Neuroendoscopic advancements experienced a remarkable improvement in 1990 by developing a flexible fiber-optic device with a 75-degree field of view, depth field of 3 to 50 mm, and 30 cm length for ventriculoscopy [
9]. Seven years later, Inui et al. assembled a monopolar coagulator for the later ventriculoscope and successfully decreased its diameter from the previous 2.2 mm value [
10]. Following the introduction of the thecaloscope in 2001, Warnke et al. expanded previous boundaries of neuroendoscopic procedures, which were limited to cranial disorders, to achieve an endoscopic surgical view for thecal sac lesions and other spinal disorders [
11]. In 1998, Perneczky and Fries succeeded in integrating a rigid endoscope with a viewing angle of 0 to 110 degrees and a diameter of 2 to 5 mm with the microsurgery setting [
12]. This innovation extended the visual perception of minimally invasive surgery (MIS) techniques until, three years later, Tamaki et al. proposed a solution for so-called “dark areas” to microscope’s view by a combination of an angled rigid endoscope with a viewing angle of 75 degrees, the diameter of 2.7 mm, and depth of focus of 2 to 50 mm to create a picture in picture feature, with simultaneous display of endoscopic and microscopic images [
13]. Due to limited capacity to maneuver, adjacent vital neuro-vasculature, and unique anatomy of cerebral ventricles, concerns have been rising for a safe and effective MIS approach to the ventricular system using neuroendoscopy.
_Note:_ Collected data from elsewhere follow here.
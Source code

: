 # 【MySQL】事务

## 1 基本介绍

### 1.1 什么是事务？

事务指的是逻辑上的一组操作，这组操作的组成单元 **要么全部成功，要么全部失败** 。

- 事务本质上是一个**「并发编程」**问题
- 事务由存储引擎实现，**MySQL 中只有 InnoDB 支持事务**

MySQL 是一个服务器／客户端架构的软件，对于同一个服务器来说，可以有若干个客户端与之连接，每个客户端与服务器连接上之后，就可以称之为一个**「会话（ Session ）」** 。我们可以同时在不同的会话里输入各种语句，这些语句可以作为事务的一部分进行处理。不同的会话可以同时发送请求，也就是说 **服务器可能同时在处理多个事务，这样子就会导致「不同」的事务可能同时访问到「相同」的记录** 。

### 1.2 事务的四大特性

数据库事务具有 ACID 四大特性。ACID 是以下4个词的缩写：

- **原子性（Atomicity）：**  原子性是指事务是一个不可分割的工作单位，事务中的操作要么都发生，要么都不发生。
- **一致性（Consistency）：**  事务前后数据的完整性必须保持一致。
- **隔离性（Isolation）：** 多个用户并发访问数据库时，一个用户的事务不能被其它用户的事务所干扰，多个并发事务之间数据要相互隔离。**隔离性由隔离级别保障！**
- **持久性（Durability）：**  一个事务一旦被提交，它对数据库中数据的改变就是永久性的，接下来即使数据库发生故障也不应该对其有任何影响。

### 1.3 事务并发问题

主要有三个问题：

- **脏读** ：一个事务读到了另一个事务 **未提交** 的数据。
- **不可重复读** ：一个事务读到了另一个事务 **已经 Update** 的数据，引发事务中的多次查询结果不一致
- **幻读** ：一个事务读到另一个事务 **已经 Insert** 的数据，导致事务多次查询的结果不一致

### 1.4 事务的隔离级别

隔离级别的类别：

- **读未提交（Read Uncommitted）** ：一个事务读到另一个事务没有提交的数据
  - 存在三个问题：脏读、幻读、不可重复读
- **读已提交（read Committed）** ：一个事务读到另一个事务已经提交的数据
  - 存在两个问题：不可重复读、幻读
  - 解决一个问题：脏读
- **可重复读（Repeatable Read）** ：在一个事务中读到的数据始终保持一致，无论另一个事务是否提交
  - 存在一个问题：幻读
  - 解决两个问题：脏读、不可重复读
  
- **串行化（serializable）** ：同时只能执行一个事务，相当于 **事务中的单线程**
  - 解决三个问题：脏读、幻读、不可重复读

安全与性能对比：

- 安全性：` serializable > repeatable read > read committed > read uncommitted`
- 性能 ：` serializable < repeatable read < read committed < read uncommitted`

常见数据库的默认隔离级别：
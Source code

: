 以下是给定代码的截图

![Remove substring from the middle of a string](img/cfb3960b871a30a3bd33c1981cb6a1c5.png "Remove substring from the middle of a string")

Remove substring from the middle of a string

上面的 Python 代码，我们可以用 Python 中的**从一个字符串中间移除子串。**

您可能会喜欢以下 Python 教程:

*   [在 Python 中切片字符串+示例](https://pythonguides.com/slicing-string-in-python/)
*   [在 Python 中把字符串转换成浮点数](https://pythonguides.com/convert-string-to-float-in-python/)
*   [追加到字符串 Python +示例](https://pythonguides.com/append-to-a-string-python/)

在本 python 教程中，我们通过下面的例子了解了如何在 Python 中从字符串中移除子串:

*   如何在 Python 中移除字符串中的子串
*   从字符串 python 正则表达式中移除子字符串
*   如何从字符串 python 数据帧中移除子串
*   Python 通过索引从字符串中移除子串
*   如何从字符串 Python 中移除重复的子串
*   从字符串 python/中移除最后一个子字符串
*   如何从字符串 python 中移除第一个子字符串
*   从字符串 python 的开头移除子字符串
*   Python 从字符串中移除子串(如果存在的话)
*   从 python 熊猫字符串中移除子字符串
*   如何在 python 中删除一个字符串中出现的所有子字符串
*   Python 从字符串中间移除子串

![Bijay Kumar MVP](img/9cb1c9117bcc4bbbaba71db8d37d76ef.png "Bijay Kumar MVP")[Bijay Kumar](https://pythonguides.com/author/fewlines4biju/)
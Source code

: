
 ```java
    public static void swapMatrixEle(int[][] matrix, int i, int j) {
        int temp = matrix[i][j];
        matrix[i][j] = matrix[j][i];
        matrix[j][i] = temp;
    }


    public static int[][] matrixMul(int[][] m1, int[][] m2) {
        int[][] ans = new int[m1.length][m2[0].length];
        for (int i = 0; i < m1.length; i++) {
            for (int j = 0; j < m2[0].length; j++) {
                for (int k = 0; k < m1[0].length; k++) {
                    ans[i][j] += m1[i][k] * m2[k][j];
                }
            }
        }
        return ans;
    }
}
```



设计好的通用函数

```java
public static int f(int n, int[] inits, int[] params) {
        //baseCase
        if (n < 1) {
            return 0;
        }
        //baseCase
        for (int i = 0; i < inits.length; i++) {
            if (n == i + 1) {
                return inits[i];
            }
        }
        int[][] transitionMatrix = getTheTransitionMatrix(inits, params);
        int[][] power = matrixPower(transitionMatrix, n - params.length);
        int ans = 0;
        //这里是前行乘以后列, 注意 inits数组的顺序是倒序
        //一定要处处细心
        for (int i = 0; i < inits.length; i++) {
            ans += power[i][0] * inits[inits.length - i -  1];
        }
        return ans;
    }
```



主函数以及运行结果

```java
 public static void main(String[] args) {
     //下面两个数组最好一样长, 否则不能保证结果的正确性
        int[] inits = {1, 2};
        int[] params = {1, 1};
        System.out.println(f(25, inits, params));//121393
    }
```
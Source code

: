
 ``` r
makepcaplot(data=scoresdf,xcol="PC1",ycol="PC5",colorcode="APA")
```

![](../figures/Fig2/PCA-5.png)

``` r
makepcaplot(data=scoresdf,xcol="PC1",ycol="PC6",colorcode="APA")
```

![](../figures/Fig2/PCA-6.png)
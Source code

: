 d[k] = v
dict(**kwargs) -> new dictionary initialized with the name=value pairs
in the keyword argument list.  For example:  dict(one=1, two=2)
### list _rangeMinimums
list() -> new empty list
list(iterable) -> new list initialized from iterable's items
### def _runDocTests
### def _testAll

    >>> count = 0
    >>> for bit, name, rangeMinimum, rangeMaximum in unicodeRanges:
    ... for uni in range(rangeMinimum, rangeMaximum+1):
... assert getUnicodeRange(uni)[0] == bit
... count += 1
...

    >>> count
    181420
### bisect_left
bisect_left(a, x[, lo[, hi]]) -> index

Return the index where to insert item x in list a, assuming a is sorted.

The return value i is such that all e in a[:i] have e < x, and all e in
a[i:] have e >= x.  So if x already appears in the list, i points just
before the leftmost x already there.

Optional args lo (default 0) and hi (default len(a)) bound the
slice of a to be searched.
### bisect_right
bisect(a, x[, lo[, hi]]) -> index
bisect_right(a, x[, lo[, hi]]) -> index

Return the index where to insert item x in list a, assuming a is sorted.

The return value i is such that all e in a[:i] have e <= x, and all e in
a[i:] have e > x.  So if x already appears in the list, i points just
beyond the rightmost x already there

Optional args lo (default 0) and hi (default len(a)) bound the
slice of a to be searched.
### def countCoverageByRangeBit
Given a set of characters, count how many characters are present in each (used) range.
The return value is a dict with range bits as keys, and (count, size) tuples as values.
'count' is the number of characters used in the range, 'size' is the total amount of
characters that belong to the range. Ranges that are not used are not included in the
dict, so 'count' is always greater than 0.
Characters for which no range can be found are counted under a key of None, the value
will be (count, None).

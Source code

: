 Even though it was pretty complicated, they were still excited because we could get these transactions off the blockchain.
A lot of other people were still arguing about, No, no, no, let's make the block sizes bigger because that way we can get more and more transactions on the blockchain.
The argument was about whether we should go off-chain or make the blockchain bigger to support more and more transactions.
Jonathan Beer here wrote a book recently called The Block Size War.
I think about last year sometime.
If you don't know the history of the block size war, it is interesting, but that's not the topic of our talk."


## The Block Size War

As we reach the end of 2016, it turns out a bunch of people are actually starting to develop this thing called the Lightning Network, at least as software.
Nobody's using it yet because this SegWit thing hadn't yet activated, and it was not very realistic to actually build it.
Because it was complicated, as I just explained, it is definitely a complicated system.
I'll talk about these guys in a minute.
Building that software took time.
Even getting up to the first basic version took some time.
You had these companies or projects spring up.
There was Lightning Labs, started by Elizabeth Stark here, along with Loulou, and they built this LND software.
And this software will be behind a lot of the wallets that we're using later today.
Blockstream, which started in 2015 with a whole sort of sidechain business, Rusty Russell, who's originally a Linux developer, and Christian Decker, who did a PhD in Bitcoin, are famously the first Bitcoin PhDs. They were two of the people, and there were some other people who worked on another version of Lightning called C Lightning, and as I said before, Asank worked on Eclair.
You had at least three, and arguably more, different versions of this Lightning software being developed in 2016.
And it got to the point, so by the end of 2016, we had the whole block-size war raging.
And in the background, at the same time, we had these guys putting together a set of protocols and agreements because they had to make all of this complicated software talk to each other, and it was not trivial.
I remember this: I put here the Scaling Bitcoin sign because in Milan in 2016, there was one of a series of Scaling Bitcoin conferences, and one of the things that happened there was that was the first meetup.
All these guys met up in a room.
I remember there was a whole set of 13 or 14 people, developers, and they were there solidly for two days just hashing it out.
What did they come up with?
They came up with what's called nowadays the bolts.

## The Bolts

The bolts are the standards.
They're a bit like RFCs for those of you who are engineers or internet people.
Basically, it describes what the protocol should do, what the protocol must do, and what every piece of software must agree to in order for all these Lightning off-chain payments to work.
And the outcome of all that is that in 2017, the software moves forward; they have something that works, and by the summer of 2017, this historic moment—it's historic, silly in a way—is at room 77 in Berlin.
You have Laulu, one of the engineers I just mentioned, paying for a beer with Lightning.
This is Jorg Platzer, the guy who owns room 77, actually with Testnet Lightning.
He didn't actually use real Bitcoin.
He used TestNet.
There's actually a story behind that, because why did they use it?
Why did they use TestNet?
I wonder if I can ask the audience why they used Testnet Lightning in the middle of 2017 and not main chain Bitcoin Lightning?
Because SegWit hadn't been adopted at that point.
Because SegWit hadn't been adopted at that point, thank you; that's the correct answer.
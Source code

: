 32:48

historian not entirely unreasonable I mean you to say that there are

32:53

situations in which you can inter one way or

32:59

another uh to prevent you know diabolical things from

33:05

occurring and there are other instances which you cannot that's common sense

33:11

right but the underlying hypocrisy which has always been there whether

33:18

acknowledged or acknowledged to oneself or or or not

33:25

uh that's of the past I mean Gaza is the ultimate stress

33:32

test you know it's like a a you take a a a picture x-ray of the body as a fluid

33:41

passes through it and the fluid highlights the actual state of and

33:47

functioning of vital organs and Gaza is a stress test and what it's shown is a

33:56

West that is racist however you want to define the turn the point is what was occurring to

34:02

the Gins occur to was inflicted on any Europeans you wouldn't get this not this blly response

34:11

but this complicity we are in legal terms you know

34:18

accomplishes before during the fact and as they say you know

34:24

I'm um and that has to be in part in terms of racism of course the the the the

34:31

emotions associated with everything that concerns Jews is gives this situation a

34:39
However, Nishiyama et al. applied a light-emitting diode (LED) processor to the endoscope’s display, which resulted in higher contrast pictures [
14]. Our priority to apply the camera to the neuroendoscope was to maintain the surgeon’s maneuver during the operation, similar to commercially available neuroendoscopes with optical technologies. Thus, the camera’s low weight, high definition video recording, significant cost savings compared to similar technologies, and a system processor with great performance are advantages of our new modified video solution on neuroendoscopes. We consider the mentioned features of our new design as a significant advantage in developing countries for the utilization and efficiency of neuroendoscopes in various neurosurgical procedures, which require expensive commercially available neuroendoscopic utilities.
5. Conclusion
The cost of 4K quality neuroendoscope systems is very high. So, the need to use high-resolution imaging systems in this surgical procedure justifies using cameras the same size as GoPro in developing countries with lower budgets in medical centers. It can also help train animal models and simulators.
Ethical Considerations
Compliance with ethical guidelines
There were no ethical considerations to be considered in this research.
Funding
This research did not receive any grant from funding agencies in the public, commercial, or non-profit sectors.
Authors' contributions
Conception and design: Amir Saied Seddighi, Afsoun Seddighi, and Morteza Hosseini; Data collection: Amir Nikouei and Yasaman Arjmand; Data analysis and interpretation: Alireza Zali and Mostafa Hosseini; Drafting the article: Amir Saied Seddighi, Afsoun Seddighi, Morteza Hosseini, Amir Nikouei, and Yasaman Arjmand; Critically revising the article: Amir Saied Seddighi, Afsoun Seddighi, Morteza Hosseini, Alireza Zali, and Mostafa Hosseini; Reviewing the submitted version of manuscript: Amir Saied Seddighi, Afsoun Seddighi, and Morteza Hosseini; Approving the final version of the manuscript: Amir Saied Seddighi, Afsoun Seddighi, Morteza Hosseini, Alireza Zali; Drafting the article: Amir Saied Seddighi, Afsoun Seddighi, Morteza Hosseini, Amir Nikouei, and Yasaman Arjmand; Critically revising the article: Amir Saied Seddighi, Afsoun Seddighi, Morteza Hosseini, Alireza Zali, and Mostafa Hosseini; Reviewing submitted version of manuscript: Amir Saied Seddighi, Afsoun Seddighi, and Morteza Hosseini; Approving the final version of the manuscript: Amir Saied Seddighi, Afsoun Seddighi, Morteza Hosseini, and Alireza Zali.
Conflict of interest
The authors declared no conflict of interest.